A survey by NHS Providers was also published on Monday. The poll completed by finance directors from 99 hospital, mental health, community and ambulance trusts – more than 40% of the NHS provider sector – found that two-thirds said they were only staying on track as a result of one-off savings that may not be achievable next year and beyond.

Those one-off savings totalled £340m but modelling by NHS Providers suggests they could amount to as much as £1bn across the sector.

NHSI said that the overspend was £1.3bn better than at the same point last year with 44 fewer providers (135 in total) ending the quarter in deficit, compared with the same period in 2015-16.

However, this year’s figures have been boosted by a substantial injection of emergency cash from the government. In total, £1.8bn of sustainability and transformation funding has been earmarked for trusts, although not all of it has been paid out yet.

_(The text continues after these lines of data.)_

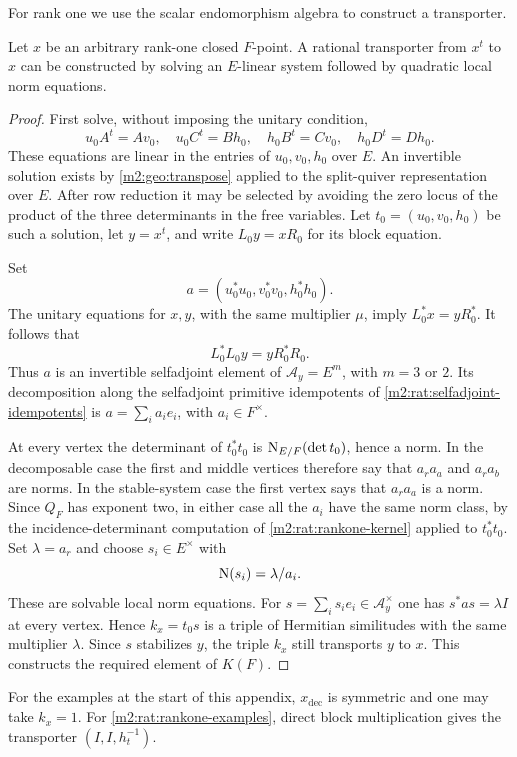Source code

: For rank one we use the scalar endomorphism algebra to construct
a transporter.

\begin{proposition}\label{m2:rat:rankone-transporter}
Let $x$ be an arbitrary rank-one closed $F$-point.
A rational transporter from $x^t$ to $x$ can be
constructed by solving an $E$-linear system followed
by quadratic local norm equations.
\end{proposition}

\begin{proof}
First solve, without imposing the unitary condition,
\begin{equation}\label{m2:rat:linear-transporter}
 u_0A^t=Av_0,\quad u_0C^t=Bh_0,\quad
 h_0B^t=Cv_0,\quad h_0D^t=Dh_0.
\end{equation}
These equations are linear in the entries of
$u_0,v_0,h_0$ over $E$.  An invertible solution exists
by \cref{m2:geo:transpose} applied to the split-quiver
representation over $E$.  After row reduction it may
be selected by avoiding the zero locus of the product
of the three determinants in the free variables.
Let $t_0=(u_0,v_0,h_0)$ be such a solution, let
$y=x^t$, and write $L_0y=xR_0$ for its block equation.

Set
\[
 a=(u_0^*u_0,v_0^*v_0,h_0^*h_0).
\]
The unitary equations for $x,y$, with the same
multiplier $\mu$, imply $L_0^*x=yR_0^*$.
It follows that
\[
 L_0^*L_0y=yR_0^*R_0.
\]
Thus $a$ is an invertible selfadjoint element of
$\mathscr A_y=E^m$, with $m=3$ or $2$.
Its decomposition along the selfadjoint primitive idempotents
of \cref{m2:rat:selfadjoint-idempotents} is
$a=\sum_i a_ie_i$, with $a_i\in F^\times$.

At every vertex the determinant of $t_0^*t_0$ is
$\operatorname{N}_{E/F}(\det t_0)$, hence a norm.  In the
decomposable case the first and middle vertices
therefore say that $a_ra_a$ and $a_ra_b$ are norms.
In the stable-system case the first vertex says
that $a_ra_a$ is a norm.  Since $Q_F$ has exponent
two, in either case all the $a_i$ have the same
norm class, by the incidence-determinant computation of
\cref{m2:rat:rankone-kernel} applied to $t_0^*t_0$.
Set $\lambda=a_r$ and choose
$s_i\in E^\times$ with
\[
 \operatorname{N}(s_i)=\lambda/a_i.
\]
These are solvable local norm equations.  For
$s=\sum_i s_ie_i\in\mathscr A_y^\times$ one has
$s^*as=\lambda I$ at every vertex.  Hence
$k_x=t_0s$ is a triple of Hermitian similitudes
with the same multiplier $\lambda$.  Since $s$
stabilizes $y$, the triple $k_x$ still transports
$y$ to $x$.  This constructs the required element
of $K(F)$.
\end{proof}

For the examples at the start of this appendix, $x_{\mathrm{dec}}$ is
symmetric and one may take $k_x=1$.  For
\eqref{m2:rat:rankone-examples}, direct block
multiplication gives the transporter
$(I,I,h_t^{-1})$.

The NHSI chief executive, Jim Mackey, said providers had worked hard to improve their finances in the face of record demand. “However, the job is not done yet and we need each and every organisation to play its part,” he said.

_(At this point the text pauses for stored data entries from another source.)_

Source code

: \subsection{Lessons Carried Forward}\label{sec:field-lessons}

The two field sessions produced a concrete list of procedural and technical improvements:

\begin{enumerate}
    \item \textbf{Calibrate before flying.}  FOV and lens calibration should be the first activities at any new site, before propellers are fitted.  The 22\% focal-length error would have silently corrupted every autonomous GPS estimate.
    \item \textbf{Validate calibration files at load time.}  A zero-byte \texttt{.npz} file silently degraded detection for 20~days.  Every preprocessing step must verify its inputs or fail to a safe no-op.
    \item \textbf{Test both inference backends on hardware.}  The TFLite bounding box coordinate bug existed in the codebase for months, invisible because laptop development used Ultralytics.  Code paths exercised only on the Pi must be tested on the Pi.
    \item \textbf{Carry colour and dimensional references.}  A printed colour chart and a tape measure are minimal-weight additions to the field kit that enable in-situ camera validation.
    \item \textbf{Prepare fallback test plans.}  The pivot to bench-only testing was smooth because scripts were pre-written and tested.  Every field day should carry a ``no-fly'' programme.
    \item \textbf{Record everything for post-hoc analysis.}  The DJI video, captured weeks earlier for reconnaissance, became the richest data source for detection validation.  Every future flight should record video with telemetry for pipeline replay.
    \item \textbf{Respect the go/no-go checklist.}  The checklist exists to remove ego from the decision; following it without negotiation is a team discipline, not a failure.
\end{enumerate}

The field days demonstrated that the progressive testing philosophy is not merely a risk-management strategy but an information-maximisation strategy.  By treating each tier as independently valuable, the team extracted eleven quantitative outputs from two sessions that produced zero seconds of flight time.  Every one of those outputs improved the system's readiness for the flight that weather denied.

“We will be working very closely with those providers off plan to bring them as close as possible back to plan this year, potentially through the extension of financial special measures.”

The NHS Confederation chief executive, Niall Dickson, said: “This is a tragedy – the NHS had made huge strides to treat and care for patients promptly but the latest figures show a further deterioration – and behind those figures lie real suffering for patients and exhausted staff.” He said the immediate priority was additional funding for social care.

Health analysts warned that the dire figures were a straightforward consequence of failing to increase NHS and social care funding in the face of rising patient demand.